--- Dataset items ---

--- --- ---

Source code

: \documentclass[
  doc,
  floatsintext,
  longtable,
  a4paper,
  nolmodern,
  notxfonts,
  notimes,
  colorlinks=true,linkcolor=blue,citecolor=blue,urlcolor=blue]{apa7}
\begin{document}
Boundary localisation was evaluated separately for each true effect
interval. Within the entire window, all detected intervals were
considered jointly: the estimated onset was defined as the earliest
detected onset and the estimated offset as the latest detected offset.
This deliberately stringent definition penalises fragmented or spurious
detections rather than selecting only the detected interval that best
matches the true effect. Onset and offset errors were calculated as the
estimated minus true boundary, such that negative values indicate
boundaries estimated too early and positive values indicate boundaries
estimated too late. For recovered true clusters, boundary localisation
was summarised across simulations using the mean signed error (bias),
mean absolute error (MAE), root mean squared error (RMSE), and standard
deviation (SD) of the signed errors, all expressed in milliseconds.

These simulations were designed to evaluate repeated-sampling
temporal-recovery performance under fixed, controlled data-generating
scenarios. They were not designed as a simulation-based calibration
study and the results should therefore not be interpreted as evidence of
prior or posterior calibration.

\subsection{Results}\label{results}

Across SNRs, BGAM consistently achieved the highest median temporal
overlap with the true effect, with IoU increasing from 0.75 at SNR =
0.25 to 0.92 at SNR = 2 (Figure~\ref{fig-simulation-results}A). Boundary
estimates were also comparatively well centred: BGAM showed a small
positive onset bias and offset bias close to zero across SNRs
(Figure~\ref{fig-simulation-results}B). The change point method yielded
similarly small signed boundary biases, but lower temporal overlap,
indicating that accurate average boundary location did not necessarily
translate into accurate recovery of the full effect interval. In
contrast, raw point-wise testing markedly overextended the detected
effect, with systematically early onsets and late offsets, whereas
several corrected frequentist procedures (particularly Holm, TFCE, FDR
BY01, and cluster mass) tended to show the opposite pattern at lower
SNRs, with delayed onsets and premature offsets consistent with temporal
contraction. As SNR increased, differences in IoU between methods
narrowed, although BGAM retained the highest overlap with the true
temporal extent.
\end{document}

--- --- ---

--- What is expected ---
Starting at the line that holds "0.25 to 0.92", retype each line exactly through the end of the entries, both ends included.

--- Answer for the task ---
0.25 to 0.92 at SNR = 2 (Figure~\ref{fig-simulation-results}A). Boundary
estimates were also comparatively well centred: BGAM showed a small
positive onset bias and offset bias close to zero across SNRs
(Figure~\ref{fig-simulation-results}B). The change point method yielded
similarly small signed boundary biases, but lower temporal overlap,
indicating that accurate average boundary location did not necessarily
translate into accurate recovery of the full effect interval. In
contrast, raw point-wise testing markedly overextended the detected
effect, with systematically early onsets and late offsets, whereas
several corrected frequentist procedures (particularly Holm, TFCE, FDR
BY01, and cluster mass) tended to show the opposite pattern at lower
SNRs, with delayed onsets and premature offsets consistent with temporal
contraction. As SNR increased, differences in IoU between methods
narrowed, although BGAM retained the highest overlap with the true
temporal extent.
\end{document}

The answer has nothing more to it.